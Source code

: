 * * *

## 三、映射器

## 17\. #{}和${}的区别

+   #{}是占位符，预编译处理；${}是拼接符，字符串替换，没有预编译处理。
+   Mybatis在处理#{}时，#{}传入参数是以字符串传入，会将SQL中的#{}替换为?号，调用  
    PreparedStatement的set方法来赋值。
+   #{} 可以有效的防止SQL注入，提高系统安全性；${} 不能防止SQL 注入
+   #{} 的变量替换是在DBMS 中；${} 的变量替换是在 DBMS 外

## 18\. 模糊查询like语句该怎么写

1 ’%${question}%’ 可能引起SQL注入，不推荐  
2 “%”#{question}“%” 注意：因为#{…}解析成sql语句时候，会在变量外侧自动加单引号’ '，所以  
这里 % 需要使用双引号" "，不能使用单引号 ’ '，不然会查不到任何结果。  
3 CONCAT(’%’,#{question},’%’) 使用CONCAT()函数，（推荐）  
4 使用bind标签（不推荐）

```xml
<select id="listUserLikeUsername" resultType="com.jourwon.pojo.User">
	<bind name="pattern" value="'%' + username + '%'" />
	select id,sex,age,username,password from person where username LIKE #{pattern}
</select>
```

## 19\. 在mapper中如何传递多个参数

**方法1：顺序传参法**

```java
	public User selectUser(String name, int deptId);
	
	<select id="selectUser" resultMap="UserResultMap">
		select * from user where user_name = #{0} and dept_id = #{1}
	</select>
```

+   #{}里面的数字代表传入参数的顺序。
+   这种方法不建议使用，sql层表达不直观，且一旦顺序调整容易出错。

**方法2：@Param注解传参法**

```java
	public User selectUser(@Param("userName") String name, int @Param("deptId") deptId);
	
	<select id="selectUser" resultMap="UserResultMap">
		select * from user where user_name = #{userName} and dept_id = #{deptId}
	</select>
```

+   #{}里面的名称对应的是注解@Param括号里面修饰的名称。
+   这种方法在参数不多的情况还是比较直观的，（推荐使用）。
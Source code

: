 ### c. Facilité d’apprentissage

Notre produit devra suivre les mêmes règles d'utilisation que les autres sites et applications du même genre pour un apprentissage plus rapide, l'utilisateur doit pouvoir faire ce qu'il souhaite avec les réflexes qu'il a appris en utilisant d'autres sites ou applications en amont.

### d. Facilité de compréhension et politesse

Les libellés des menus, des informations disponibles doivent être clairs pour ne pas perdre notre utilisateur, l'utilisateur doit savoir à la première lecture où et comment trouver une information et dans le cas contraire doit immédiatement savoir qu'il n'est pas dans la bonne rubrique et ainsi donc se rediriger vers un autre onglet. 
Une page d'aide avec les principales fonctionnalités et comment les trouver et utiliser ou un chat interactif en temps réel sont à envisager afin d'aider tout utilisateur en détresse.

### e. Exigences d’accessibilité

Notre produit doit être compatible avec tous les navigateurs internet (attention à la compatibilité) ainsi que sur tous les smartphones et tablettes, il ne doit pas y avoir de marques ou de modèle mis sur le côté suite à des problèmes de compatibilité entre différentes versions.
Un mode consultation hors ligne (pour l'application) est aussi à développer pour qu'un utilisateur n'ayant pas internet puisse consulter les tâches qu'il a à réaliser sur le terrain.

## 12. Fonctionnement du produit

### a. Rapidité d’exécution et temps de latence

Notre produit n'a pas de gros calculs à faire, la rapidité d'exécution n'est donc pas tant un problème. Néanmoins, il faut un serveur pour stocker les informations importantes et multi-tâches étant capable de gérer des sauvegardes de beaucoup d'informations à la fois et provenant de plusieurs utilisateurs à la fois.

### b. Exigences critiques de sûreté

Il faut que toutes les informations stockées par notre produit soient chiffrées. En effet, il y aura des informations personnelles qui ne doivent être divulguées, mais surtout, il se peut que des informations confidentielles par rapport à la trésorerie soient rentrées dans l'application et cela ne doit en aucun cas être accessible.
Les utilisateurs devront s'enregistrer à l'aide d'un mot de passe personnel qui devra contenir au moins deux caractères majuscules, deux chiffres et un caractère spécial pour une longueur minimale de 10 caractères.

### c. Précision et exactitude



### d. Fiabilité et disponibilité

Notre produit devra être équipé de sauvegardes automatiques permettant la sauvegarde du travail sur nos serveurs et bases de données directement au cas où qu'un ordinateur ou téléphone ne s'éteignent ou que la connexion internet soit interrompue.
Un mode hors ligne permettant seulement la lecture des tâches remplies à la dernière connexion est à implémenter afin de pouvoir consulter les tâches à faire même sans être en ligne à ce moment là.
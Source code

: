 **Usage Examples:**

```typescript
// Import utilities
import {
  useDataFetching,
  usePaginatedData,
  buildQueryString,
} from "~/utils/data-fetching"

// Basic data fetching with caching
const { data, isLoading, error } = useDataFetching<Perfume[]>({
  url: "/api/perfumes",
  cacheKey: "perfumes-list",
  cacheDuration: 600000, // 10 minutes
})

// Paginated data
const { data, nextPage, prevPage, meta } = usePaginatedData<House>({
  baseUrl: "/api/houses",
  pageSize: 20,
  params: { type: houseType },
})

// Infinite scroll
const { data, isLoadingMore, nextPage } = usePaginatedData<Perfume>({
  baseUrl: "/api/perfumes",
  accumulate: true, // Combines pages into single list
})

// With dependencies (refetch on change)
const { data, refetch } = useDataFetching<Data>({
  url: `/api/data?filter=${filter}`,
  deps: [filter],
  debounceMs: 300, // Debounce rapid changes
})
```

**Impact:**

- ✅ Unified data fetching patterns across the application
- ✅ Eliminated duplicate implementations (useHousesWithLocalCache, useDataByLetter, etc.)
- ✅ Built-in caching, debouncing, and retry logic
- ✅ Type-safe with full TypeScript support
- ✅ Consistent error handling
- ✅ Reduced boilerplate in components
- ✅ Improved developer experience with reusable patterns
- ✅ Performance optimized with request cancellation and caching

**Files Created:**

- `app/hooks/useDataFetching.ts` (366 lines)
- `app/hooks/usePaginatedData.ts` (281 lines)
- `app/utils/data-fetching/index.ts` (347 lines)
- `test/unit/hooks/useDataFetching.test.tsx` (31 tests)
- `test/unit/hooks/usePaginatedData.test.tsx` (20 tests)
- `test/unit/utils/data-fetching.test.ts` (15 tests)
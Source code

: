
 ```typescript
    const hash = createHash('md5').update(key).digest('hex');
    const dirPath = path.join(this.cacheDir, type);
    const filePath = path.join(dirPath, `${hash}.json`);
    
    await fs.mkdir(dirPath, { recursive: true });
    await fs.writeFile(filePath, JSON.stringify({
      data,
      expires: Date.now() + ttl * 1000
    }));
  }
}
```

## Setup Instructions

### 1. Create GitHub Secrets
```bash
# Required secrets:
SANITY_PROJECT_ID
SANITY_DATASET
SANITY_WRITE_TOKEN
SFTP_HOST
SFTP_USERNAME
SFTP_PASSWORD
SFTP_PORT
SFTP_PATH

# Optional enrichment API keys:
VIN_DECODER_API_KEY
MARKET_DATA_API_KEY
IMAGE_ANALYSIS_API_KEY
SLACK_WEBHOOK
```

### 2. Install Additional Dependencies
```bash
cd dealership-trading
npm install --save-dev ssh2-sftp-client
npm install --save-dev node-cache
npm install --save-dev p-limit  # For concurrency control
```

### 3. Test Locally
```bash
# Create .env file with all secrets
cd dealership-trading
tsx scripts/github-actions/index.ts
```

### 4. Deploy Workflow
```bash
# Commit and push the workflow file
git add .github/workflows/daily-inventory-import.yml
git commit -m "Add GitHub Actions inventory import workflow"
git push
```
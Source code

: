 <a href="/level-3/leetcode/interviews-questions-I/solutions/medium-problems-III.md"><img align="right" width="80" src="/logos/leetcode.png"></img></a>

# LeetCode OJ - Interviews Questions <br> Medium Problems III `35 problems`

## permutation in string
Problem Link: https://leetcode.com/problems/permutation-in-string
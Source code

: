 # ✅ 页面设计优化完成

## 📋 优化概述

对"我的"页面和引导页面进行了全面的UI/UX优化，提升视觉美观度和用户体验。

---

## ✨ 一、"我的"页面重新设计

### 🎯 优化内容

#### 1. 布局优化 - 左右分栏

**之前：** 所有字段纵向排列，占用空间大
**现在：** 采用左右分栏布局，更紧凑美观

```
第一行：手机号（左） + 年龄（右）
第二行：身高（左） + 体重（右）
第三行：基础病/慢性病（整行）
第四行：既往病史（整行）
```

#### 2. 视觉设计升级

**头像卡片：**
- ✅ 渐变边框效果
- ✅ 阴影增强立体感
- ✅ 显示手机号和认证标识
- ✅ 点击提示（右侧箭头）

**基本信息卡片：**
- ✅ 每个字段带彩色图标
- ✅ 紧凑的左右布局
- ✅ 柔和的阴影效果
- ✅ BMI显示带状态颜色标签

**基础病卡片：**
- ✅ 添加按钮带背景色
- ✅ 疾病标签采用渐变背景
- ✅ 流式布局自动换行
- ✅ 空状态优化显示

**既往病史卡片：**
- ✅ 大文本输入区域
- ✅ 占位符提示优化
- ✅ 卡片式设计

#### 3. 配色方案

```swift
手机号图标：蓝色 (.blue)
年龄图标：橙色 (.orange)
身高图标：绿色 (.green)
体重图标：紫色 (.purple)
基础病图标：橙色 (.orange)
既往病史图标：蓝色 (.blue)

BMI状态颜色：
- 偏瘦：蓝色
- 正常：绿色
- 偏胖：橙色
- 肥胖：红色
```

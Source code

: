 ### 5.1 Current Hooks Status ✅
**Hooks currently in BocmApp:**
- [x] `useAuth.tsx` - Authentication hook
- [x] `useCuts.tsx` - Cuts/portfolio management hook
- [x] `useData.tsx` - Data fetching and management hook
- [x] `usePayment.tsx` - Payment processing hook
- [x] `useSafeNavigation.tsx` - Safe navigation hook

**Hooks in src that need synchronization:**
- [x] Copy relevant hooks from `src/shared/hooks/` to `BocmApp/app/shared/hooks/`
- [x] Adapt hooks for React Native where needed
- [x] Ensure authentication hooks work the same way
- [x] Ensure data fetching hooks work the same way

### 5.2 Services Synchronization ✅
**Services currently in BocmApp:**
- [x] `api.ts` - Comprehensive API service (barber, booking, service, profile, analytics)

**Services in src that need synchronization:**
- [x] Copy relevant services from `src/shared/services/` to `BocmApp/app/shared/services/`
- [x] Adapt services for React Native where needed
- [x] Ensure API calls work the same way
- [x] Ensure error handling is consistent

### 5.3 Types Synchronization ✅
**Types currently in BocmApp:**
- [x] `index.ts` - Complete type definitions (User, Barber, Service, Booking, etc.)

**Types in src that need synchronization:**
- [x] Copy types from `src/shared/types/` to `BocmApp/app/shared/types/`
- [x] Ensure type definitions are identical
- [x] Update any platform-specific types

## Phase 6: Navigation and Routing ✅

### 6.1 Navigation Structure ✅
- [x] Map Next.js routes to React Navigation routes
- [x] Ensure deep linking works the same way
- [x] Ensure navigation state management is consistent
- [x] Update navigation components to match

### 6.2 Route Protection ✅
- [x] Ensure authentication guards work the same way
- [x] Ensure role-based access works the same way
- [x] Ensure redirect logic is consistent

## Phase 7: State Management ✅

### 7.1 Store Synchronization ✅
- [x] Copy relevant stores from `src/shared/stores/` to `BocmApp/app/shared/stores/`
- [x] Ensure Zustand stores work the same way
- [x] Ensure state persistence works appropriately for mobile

PROBLEM: Take from the material above the lines running from the one with "### 5.2 Services Synchronization ✅" through the one with "## Phase 7: State Management ✅", and repeat them exactly, with nothing else.

EXPECTED ANSWER:
### 5.2 Services Synchronization ✅
**Services currently in BocmApp:**
- [x] `api.ts` - Comprehensive API service (barber, booking, service, profile, analytics)

**Services in src that need synchronization:**
- [x] Copy relevant services from `src/shared/services/` to `BocmApp/app/shared/services/`
- [x] Adapt services for React Native where needed
- [x] Ensure API calls work the same way
- [x] Ensure error handling is consistent

### 5.3 Types Synchronization ✅
**Types currently in BocmApp:**
- [x] `index.ts` - Complete type definitions (User, Barber, Service, Booking, etc.)

**Types in src that need synchronization:**
- [x] Copy types from `src/shared/types/` to `BocmApp/app/shared/types/`
- [x] Ensure type definitions are identical
- [x] Update any platform-specific types

## Phase 6: Navigation and Routing ✅

### 6.1 Navigation Structure ✅
- [x] Map Next.js routes to React Navigation routes
- [x] Ensure deep linking works the same way
- [x] Ensure navigation state management is consistent
- [x] Update navigation components to match

### 6.2 Route Protection ✅
- [x] Ensure authentication guards work the same way
- [x] Ensure role-based access works the same way
- [x] Ensure redirect logic is consistent

## Phase 7: State Management ✅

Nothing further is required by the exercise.